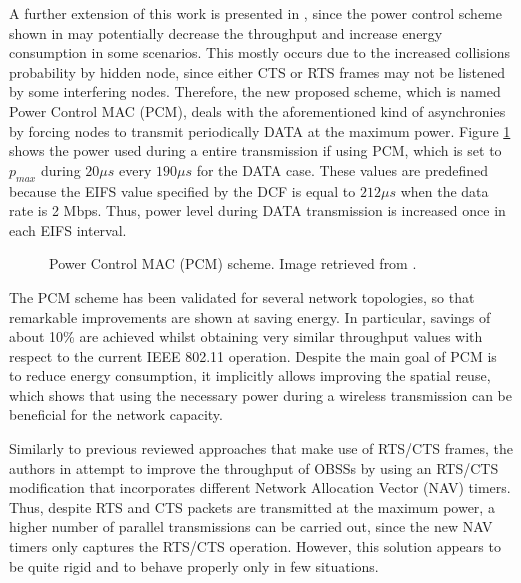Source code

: \documentclass[12pt, a4paper,twoside]{tesi_upf}
\begin{document}
				A further extension of this work is presented in \cite{jung2002power}, since the power control scheme shown in \cite{pursley2000energy} may potentially decrease the throughput and increase energy consumption in some scenarios. This mostly occurs due to the increased collisions probability by hidden node, since either CTS or RTS frames may not be listened by some interfering nodes. Therefore, the new proposed scheme, which is named Power Control MAC (PCM), deals with the aforementioned kind of asynchronies by forcing nodes to transmit periodically DATA at the maximum power. Figure \ref{fig:pcm} shows the power used during a entire transmission if using PCM, which is set to $p_{max}$ during $20 \mu s$ every $190 \mu s$ for the DATA case. These values are predefined because the EIFS value specified by the DCF is equal to $212 \mu s$ when the data rate is 2 Mbps. Thus, power level during DATA transmission is increased once in each EIFS interval.
				\begin{figure}[h!]
					\centering
					\caption{Power Control MAC (PCM) scheme. Image retrieved from \cite{pursley2000energy}.}
					\label{fig:pcm}
				\end{figure}
			
				The PCM scheme has been validated for several network topologies, so that remarkable improvements are shown at saving energy. In particular, savings of about 10\% are achieved whilst obtaining very similar throughput values with respect to the current IEEE 802.11 operation. Despite the main goal of PCM is to reduce energy consumption, it implicitly allows improving the spatial reuse, which shows that using the necessary power during a wireless transmission can be beneficial for the network capacity.
				
				Similarly to previous reviewed approaches that make use of RTS/CTS frames, the authors in \cite{lei2015performance} attempt to improve the throughput of OBSSs by using an RTS/CTS modification that incorporates different Network Allocation Vector (NAV) timers. Thus, despite RTS and CTS packets are transmitted at the maximum power, a higher number of parallel transmissions can be carried out, since the new NAV timers only captures the RTS/CTS operation. However, this solution appears to be quite rigid and to behave properly only in few situations.
				
\end{document}
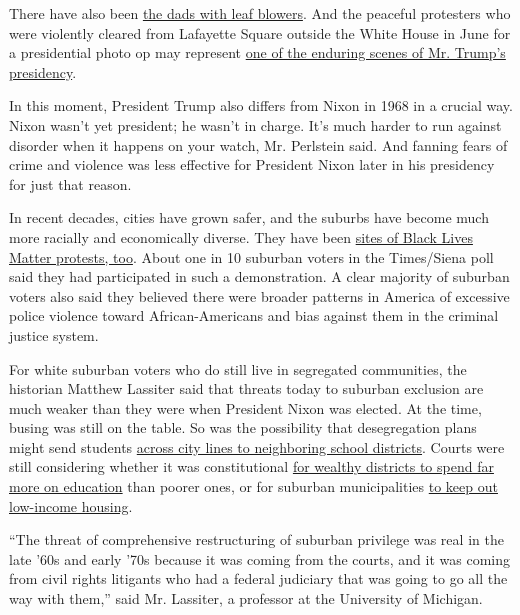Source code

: There have also been
\href{https://www.oregonlive.com/news/2020/07/dad-with-leaf-blower-arrested-tuesday-says-he-was-taken-to-ground-by-federal-officers-during-portland-protest.html}{the
dads with leaf blowers}. And the peaceful protesters who were violently
cleared from Lafayette Square outside the White House in June for a
presidential photo op may represent
\href{https://www.nytimes3xbfgragh.onion/2020/06/02/us/politics/trump-walk-lafayette-square.html}{one
of the enduring scenes of Mr. Trump's presidency}.

In this moment, President Trump also differs from Nixon in 1968 in a
crucial way. Nixon wasn't yet president; he wasn't in charge. It's much
harder to run against disorder when it happens on your watch, Mr.
Perlstein said. And fanning fears of crime and violence was less
effective for President Nixon later in his presidency for just that
reason.

In recent decades, cities have grown safer, and the suburbs have become
much more racially and economically diverse. They have been
\href{https://www.bloomberg.com/news/features/2020-06-19/protests-for-racial-justice-take-root-in-suburbia}{sites
of Black Lives Matter protests, too}. About one in 10 suburban voters in
the Times/Siena poll said they had participated in such a demonstration.
A clear majority of suburban voters also said they believed there were
broader patterns in America of excessive police violence toward
African-Americans and bias against them in the criminal justice system.

For white suburban voters who do still live in segregated communities,
the historian Matthew Lassiter said that threats today to suburban
exclusion are much weaker than they were when President Nixon was
elected. At the time, busing was still on the table. So was the
possibility that desegregation plans might send students
\href{https://www.oyez.org/cases/1973/73-434}{across city lines to
neighboring school districts}. Courts were still considering whether it
was constitutional \href{https://www.oyez.org/cases/1972/71-1332}{for
wealthy districts to spend far more on education} than poorer ones, or
for suburban municipalities
\href{https://supreme.justia.com/cases/federal/us/402/137/}{to keep out
low-income housing}.

``The threat of comprehensive restructuring of suburban privilege was
real in the late '60s and early '70s because it was coming from the
courts, and it was coming from civil rights litigants who had a federal
judiciary that was going to go all the way with them,'' said Mr.
Lassiter, a professor at the University of Michigan.

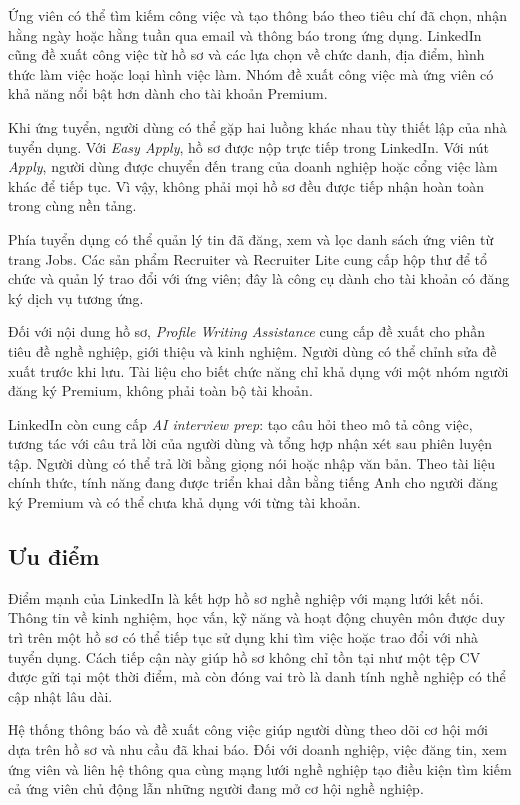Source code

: Ứng viên có thể tìm kiếm công việc và tạo thông báo theo tiêu chí đã chọn, nhận hằng ngày hoặc hằng tuần qua email và thông báo trong ứng dụng. LinkedIn cũng đề xuất công việc từ hồ sơ và các lựa chọn về chức danh, địa điểm, hình thức làm việc hoặc loại hình việc làm. Nhóm đề xuất công việc mà ứng viên có khả năng nổi bật hơn dành cho tài khoản Premium.

Khi ứng tuyển, người dùng có thể gặp hai luồng khác nhau tùy thiết lập của nhà tuyển dụng. Với \textit{Easy Apply}, hồ sơ được nộp trực tiếp trong LinkedIn. Với nút \textit{Apply}, người dùng được chuyển đến trang của doanh nghiệp hoặc cổng việc làm khác để tiếp tục. Vì vậy, không phải mọi hồ sơ đều được tiếp nhận hoàn toàn trong cùng nền tảng.

Phía tuyển dụng có thể quản lý tin đã đăng, xem và lọc danh sách ứng viên từ trang Jobs. Các sản phẩm Recruiter và Recruiter Lite cung cấp hộp thư để tổ chức và quản lý trao đổi với ứng viên; đây là công cụ dành cho tài khoản có đăng ký dịch vụ tương ứng.

Đối với nội dung hồ sơ, \textit{Profile Writing Assistance} cung cấp đề xuất cho phần tiêu đề nghề nghiệp, giới thiệu và kinh nghiệm. Người dùng có thể chỉnh sửa đề xuất trước khi lưu. Tài liệu cho biết chức năng chỉ khả dụng với một nhóm người đăng ký Premium, không phải toàn bộ tài khoản.

LinkedIn còn cung cấp \textit{AI interview prep}: tạo câu hỏi theo mô tả công việc, tương tác với câu trả lời của người dùng và tổng hợp nhận xét sau phiên luyện tập. Người dùng có thể trả lời bằng giọng nói hoặc nhập văn bản. Theo tài liệu chính thức, tính năng đang được triển khai dần bằng tiếng Anh cho người đăng ký Premium và có thể chưa khả dụng với từng tài khoản.

\subsection{Ưu điểm}

Điểm mạnh của LinkedIn là kết hợp hồ sơ nghề nghiệp với mạng lưới kết nối. Thông tin về kinh nghiệm, học vấn, kỹ năng và hoạt động chuyên môn được duy trì trên một hồ sơ có thể tiếp tục sử dụng khi tìm việc hoặc trao đổi với nhà tuyển dụng. Cách tiếp cận này giúp hồ sơ không chỉ tồn tại như một tệp CV được gửi tại một thời điểm, mà còn đóng vai trò là danh tính nghề nghiệp có thể cập nhật lâu dài.

Hệ thống thông báo và đề xuất công việc giúp người dùng theo dõi cơ hội mới dựa trên hồ sơ và nhu cầu đã khai báo. Đối với doanh nghiệp, việc đăng tin, xem ứng viên và liên hệ thông qua cùng mạng lưới nghề nghiệp tạo điều kiện tìm kiếm cả ứng viên chủ động lẫn những người đang mở cơ hội nghề nghiệp.


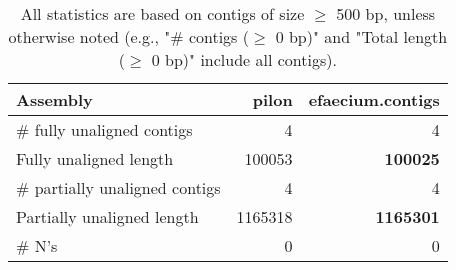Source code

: \documentclass[12pt,a4paper]{article}
\begin{document}
\begin{table}[ht]
\begin{center}
\caption{All statistics are based on contigs of size $\geq$ 500 bp, unless otherwise noted (e.g., "\# contigs ($\geq$ 0 bp)" and "Total length ($\geq$ 0 bp)" include all contigs).}
\begin{tabular}{|l*{2}{|r}|}
\hline
Assembly & pilon & efaecium.contigs \\ \hline
\# fully unaligned contigs & 4 & 4 \\ \hline
Fully unaligned length & 100053 & {\bf 100025} \\ \hline
\# partially unaligned contigs & 4 & 4 \\ \hline
Partially unaligned length & 1165318 & {\bf 1165301} \\ \hline
\# N's & 0 & 0 \\ \hline
\end{tabular}
\end{center}
\end{table}
\end{document}
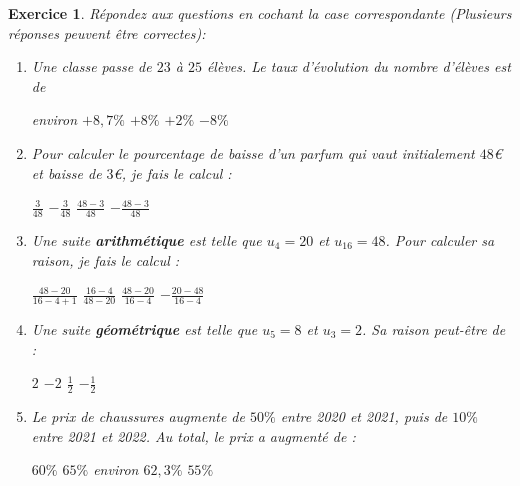 \documentclass[11pt,a4paper]{exam}
\newtheorem{exo}{Exercice}
\begin{document}
\vspace{8pt}

\begin{exo}
    Répondez aux questions en cochant la case correspondante (Plusieurs réponses peuvent être correctes): 
    \begin{enumerate}
        \item Une classe passe de $23$ à $25$ élèves. Le taux d'évolution du nombre d'élèves est de \newline
        \begin{oneparcheckboxes}
            \choice environ $+8{,}7\%$
            \choice $+8\%$
            \choice $+2\%$
            \choice $-8\%$
        \end{oneparcheckboxes}
        \item Pour calculer le pourcentage de baisse d'un parfum qui vaut initialement $48$€ et baisse de $3$€, je fais le calcul : \newline
        \begin{oneparcheckboxes}
            \choice $\frac{3}{48}$
            \choice $-\frac{3}{48}$
            \choice $\frac{48-3}{48}$
            \choice $-\frac{48-3}{48}$
        \end{oneparcheckboxes}
        \item Une suite \textbf{arithmétique} est telle que $u_4=20$ et $u_{16}=48$. Pour calculer sa raison, je fais le calcul : \newline
        \begin{oneparcheckboxes}
            \choice $\frac{48-20}{16-4+1}$
            \choice $\frac{16-4}{48-20}$
            \choice $\frac{48-20}{16-4}$
            \choice $-\frac{20-48}{16-4}$
        \end{oneparcheckboxes}
        \item Une suite \textbf{géométrique} est telle que $u_{5}=8$ et $u_3=2$. Sa raison peut-être de : \newline
        \begin{oneparcheckboxes}
            \choice $2$
            \choice $-2$
            \choice $\frac{1}{2}$
            \choice $-\frac{1}{2}$
        \end{oneparcheckboxes}
        \item Le prix de chaussures augmente de $50\%$ entre 2020 et 2021, puis de $10\%$ entre 2021 et 2022. Au total, le prix a augmenté de : \newline
        \begin{oneparcheckboxes}
            \choice $60\%$
            \choice $65\%$
            \choice environ $62{,}3\%$
            \choice $55\%$
        \end{oneparcheckboxes}
    \end{enumerate}
\end{exo}
\end{document}
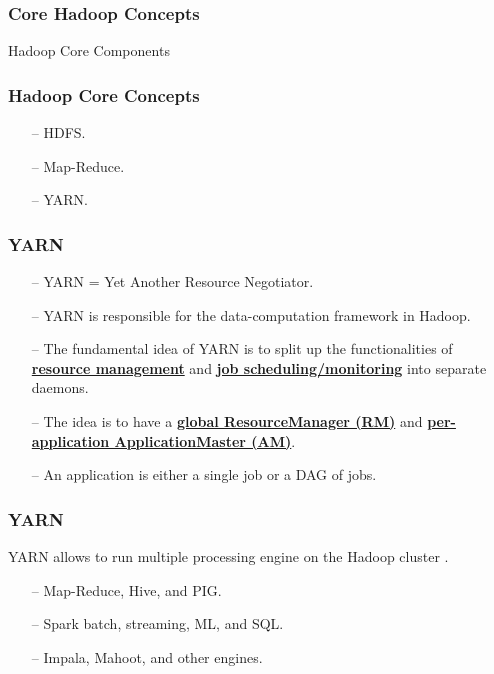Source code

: \begin{frame}[c]{ }
	\frametitle{Core Hadoop Concepts }
	\centering     
	
	\textcolor{offgreen}{ \large Hadoop Core Components}
\end{frame}
\begin{frame}[c]{ }
	\frametitle{Hadoop Core Concepts }
	
	
	\begin{itemize}  [<+->]
		\item [--] HDFS.
		\item [--] Map-Reduce.
		\item [--] YARN.
		
	\end{itemize}
\end{frame}
\begin{frame}[c]{ }
	\frametitle{YARN }
	
	\begin{itemize}  [<+->]
		\item [--] YARN =  Yet Another Resource Negotiator.
		\item [--] YARN is responsible for the data-computation framework in Hadoop.
		\item [--] The fundamental idea of YARN is to split up the functionalities of 	\textcolor{offyellow}{ \underline{ \textbf{resource management}}} and 	\textcolor{offyellow}{ \underline{ \textbf{job scheduling/monitoring}}} into separate daemons.
		\item [--] The idea is to have a \textcolor{offyellow}{ \underline{ \textbf{global ResourceManager (RM)}}} and 	\textcolor{offyellow}{ \underline{ \textbf{per-application ApplicationMaster (AM)}}}. 
		\item [--] An application is either a single job or a DAG of jobs.		
	\end{itemize}
\end{frame}
\begin{frame}[c]{ }
	\frametitle{YARN }
	YARN allows to run multiple processing engine on the Hadoop cluster .
	{\footnotesize
	\begin{itemize}  [<+->]
		\item [--] Map-Reduce, Hive, and PIG.
		\item [--] Spark batch, streaming, ML, and SQL.
		\item [--] Impala, Mahoot, and other engines.
	\end{itemize}
	}
\end{frame}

-*-

PROBLEM DESCRIPTION:
Nothing should appear in the answer except the lines from the one containing "peut-être de : \newline" through the last line of the listing, given again exactly and with no pictures.

YOUR RESPONSE:
        \item Une suite \textbf{géométrique} est telle que $u_{5}=8$ et $u_3=2$. Sa raison peut-être de : \newline
        \begin{oneparcheckboxes}
            \choice $2$
            \choice $-2$
            \choice $\frac{1}{2}$
            \choice $-\frac{1}{2}$
        \end{oneparcheckboxes}
        \item Le prix de chaussures augmente de $50\%$ entre 2020 et 2021, puis de $10\%$ entre 2021 et 2022. Au total, le prix a augmenté de : \newline
        \begin{oneparcheckboxes}
            \choice $60\%$
            \choice $65\%$
            \choice environ $62{,}3\%$
            \choice $55\%$
        \end{oneparcheckboxes}
    \end{enumerate}
\end{exo}
\end{document}
Source code

: \begin{frame}[c]{ }
	\frametitle{Core Hadoop Concepts }
	\centering     
	
	\textcolor{offgreen}{ \large Hadoop Core Components}
\end{frame}
\begin{frame}[c]{ }
	\frametitle{Hadoop Core Concepts }
	
	
	\begin{itemize}  [<+->]
		\item [--] HDFS.
		\item [--] Map-Reduce.
		\item [--] YARN.
		
	\end{itemize}
\end{frame}
\begin{frame}[c]{ }
	\frametitle{YARN }
	
	\begin{itemize}  [<+->]
		\item [--] YARN =  Yet Another Resource Negotiator.
		\item [--] YARN is responsible for the data-computation framework in Hadoop.
		\item [--] The fundamental idea of YARN is to split up the functionalities of 	\textcolor{offyellow}{ \underline{ \textbf{resource management}}} and 	\textcolor{offyellow}{ \underline{ \textbf{job scheduling/monitoring}}} into separate daemons.
		\item [--] The idea is to have a \textcolor{offyellow}{ \underline{ \textbf{global ResourceManager (RM)}}} and 	\textcolor{offyellow}{ \underline{ \textbf{per-application ApplicationMaster (AM)}}}. 
		\item [--] An application is either a single job or a DAG of jobs.		
	\end{itemize}
\end{frame}
\begin{frame}[c]{ }
	\frametitle{YARN }
	YARN allows to run multiple processing engine on the Hadoop cluster .
	{\footnotesize
	\begin{itemize}  [<+->]
		\item [--] Map-Reduce, Hive, and PIG.
		\item [--] Spark batch, streaming, ML, and SQL.
		\item [--] Impala, Mahoot, and other engines.
	\end{itemize}
	}
\end{frame}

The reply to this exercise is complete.